I will never stop pointing out how black women and art live simultaneously. Our physical, spiritual, and mental movements paint stories that will survive the ends of time. It is no wonder why many discuss and question every aspect of our being. Our hair falls under no exception. Can I touch it? Is it yours? Does it grow? Yet even though I can understand the canvassing of a priceless canvas, I don’t understand why others don’t take the time to research the answers to their questions for themselves. I’ve decided to take my own advice. For some time I’ve been in an environment where I witnessed other races hair shed on a consistent basis. Instead of walking up to a few and asking WHY DOES YOUR HAIR SHED MUCH, I decided to take the time to do the research myself!
Hair Shedding WWWH?
One day I began walking behind an associate of mine and her hair began falling out. She stopped to talk and as she brushed her hair out of her face another long hair pulled right out! I did my best to hide my expression but I definitely felt intrigued. She said, “Don’t worry I always shed a lot.” I already knew that research showed that 50 to 100 hair follicles fall out of a person’s head, on average daily. But this person seemed already at 20 at the beginning of the day and who knows how many when I wasn’t around! I can’t only speak on her, it seemed to be all the white women around me. My curiosity began to be heightened. Research needed to be done! It just didn’t seem normal to me.
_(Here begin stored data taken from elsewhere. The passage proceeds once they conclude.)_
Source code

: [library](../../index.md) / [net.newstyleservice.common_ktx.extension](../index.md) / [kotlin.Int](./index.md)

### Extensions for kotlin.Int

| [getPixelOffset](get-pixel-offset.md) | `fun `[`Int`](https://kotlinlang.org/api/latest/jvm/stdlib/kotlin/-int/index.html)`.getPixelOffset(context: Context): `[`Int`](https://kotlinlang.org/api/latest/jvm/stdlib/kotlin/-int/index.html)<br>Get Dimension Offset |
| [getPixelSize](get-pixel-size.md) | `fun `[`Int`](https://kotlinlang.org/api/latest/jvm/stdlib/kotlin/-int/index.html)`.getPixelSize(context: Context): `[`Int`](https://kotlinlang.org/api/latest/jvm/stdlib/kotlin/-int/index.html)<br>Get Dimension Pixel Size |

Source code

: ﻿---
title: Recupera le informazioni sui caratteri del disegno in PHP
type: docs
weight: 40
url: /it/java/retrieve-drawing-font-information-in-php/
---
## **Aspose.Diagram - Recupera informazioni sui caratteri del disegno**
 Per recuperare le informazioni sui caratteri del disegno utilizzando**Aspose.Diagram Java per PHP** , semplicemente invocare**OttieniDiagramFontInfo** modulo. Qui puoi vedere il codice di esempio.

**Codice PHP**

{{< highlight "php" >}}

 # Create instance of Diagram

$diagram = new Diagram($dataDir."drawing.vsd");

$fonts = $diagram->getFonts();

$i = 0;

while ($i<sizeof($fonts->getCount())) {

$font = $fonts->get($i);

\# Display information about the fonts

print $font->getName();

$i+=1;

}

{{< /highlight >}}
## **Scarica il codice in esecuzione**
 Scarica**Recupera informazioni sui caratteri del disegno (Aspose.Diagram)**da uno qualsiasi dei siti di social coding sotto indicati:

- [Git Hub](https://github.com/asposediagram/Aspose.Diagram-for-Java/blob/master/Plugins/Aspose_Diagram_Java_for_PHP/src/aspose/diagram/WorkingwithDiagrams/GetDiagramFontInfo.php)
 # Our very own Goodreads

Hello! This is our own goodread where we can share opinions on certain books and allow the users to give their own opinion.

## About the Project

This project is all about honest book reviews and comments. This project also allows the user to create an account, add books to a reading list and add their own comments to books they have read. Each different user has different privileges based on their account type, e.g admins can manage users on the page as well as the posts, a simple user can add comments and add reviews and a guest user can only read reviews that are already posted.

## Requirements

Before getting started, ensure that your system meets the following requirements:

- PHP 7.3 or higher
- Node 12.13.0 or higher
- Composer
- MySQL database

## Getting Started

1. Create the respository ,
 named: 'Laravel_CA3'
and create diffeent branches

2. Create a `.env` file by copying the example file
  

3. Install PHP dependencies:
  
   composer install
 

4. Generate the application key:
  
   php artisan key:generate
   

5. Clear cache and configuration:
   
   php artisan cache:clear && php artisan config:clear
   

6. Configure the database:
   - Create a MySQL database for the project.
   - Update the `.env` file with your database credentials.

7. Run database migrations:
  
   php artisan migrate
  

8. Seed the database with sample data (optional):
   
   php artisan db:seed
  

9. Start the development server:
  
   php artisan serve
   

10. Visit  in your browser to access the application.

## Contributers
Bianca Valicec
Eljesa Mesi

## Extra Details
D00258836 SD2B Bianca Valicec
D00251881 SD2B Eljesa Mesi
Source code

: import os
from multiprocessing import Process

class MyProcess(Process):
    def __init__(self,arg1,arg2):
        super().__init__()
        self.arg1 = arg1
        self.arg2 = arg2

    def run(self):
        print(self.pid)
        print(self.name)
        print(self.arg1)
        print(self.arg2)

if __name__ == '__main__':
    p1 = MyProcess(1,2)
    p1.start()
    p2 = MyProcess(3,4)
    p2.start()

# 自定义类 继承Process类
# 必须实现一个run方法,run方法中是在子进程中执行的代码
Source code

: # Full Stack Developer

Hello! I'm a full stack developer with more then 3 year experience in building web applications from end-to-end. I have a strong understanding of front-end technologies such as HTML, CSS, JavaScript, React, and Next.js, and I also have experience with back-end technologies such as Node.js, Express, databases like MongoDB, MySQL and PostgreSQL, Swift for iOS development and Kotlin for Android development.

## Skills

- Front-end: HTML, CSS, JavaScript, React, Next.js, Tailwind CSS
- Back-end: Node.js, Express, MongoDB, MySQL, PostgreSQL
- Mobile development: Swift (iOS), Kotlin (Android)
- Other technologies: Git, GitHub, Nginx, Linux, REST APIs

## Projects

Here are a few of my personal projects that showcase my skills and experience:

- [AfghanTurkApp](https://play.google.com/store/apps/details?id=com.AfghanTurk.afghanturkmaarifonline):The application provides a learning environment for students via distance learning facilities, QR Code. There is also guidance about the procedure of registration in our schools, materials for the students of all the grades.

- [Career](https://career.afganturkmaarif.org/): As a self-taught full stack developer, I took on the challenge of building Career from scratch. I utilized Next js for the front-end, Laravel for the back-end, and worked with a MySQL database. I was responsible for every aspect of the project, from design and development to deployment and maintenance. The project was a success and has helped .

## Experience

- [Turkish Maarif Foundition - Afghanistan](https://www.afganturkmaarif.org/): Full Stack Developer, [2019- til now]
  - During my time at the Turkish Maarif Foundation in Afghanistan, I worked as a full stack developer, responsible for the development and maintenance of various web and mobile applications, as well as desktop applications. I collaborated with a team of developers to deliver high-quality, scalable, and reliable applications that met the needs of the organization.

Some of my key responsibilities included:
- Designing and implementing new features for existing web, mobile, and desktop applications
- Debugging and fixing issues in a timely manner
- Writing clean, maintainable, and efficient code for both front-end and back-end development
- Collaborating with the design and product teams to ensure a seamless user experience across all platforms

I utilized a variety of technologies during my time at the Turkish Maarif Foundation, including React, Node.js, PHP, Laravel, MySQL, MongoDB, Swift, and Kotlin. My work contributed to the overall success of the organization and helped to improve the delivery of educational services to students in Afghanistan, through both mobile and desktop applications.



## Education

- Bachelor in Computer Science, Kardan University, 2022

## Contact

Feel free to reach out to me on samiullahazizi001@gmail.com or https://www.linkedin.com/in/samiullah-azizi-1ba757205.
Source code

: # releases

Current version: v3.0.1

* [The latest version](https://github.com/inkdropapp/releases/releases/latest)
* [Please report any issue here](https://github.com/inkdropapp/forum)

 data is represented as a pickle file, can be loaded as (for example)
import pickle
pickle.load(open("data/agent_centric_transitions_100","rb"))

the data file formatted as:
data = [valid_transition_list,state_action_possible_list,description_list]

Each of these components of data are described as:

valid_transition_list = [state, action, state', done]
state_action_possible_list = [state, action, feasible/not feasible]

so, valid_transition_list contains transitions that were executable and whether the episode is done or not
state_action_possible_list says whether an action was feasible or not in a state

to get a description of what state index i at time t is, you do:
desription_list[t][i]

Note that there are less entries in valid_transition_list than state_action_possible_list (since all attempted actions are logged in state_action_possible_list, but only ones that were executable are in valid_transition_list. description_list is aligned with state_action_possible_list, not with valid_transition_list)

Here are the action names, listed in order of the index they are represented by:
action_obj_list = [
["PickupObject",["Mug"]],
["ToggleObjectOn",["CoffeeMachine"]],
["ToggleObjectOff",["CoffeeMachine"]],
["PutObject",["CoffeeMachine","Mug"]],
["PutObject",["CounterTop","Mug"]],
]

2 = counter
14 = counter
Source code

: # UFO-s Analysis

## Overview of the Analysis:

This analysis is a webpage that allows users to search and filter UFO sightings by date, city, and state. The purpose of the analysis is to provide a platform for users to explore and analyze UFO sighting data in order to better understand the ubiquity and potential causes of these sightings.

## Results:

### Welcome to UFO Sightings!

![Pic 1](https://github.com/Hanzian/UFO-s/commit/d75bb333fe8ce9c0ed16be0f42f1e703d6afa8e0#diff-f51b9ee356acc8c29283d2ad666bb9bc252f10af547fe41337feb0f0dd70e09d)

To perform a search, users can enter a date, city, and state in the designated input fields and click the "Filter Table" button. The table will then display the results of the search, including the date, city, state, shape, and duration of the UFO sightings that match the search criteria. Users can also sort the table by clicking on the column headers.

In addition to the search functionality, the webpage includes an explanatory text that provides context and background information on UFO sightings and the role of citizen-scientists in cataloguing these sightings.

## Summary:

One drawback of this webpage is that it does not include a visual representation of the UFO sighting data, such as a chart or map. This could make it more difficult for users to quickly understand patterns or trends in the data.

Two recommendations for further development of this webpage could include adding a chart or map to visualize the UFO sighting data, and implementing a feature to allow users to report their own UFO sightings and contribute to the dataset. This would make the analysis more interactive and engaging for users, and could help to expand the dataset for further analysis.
Come to find out, I was very wrong!
Doctors say that hair shedding is very normal. Once your hair follicle reaches the end of its growing cycle it then will fall from the scalp. Generally, your hair follicle life span is four to six years. I was amazed to find that because this is a natural part of life it would be nearly impossible to stop the inevitable.
Hair Breakage VS Hair Shedding
Does black women’s hair shed? Before we answer that question, I want to make sure we don’t mix hair shedding with hair breakage. When you see your hair follicle and on the root, you see a white bulb you will know that this hair follicle did not break but reached the end of its cycle. If your hair follicle did not display a white bulb this follicle did not go through a shedding process, but a breakage. Still not too sure about the difference? You can determine the difference by the length of the hair follicle in question. Generally, the hair breakage length looks much shorter than hair shedding. Hair shedding, found as a normal part of your hair life, can not be said about hair breakage. After damaged and unhealthy hair follicles come breakage. You can’t stop the inevitable hair shedding but hair breakage you can definitely stop!
In all my reading findings I have to admit I was shocked to find that black women’s hair shed! We should not get this mixed up with alopecia or any other hair loss issues we encounter in our community. When your hair sheds it snatches the bulb of the hair follicle and not the hair root itself. When the root of the hair is snatched out you are no longer shedding, but reached the beginning of balding where hair will no longer be able to produce in the area the actual hair root came out of. Hormones, as in balding, plays a big role in hair shedding. So off-balance hormones can increase the amount and length of time your hair sheds.
Illness, diet, and hairstyles can quicken the hair follicles shedding span as well. So, now that I know more, I’m less intrigued. No need to wonder, no need to stare. No matter how much I think is too much, I’ve found it’s just another hair day for others. I even read an article where researchers found the amount of shedding could depend on the season. Even with all the research, it would be funny to hear, Oh no worries my hair is just falling out because Autumn has begun. It is still annoying to find so much hair in the public bathrooms but, all in all, hair shedding is just another part of life with your hair.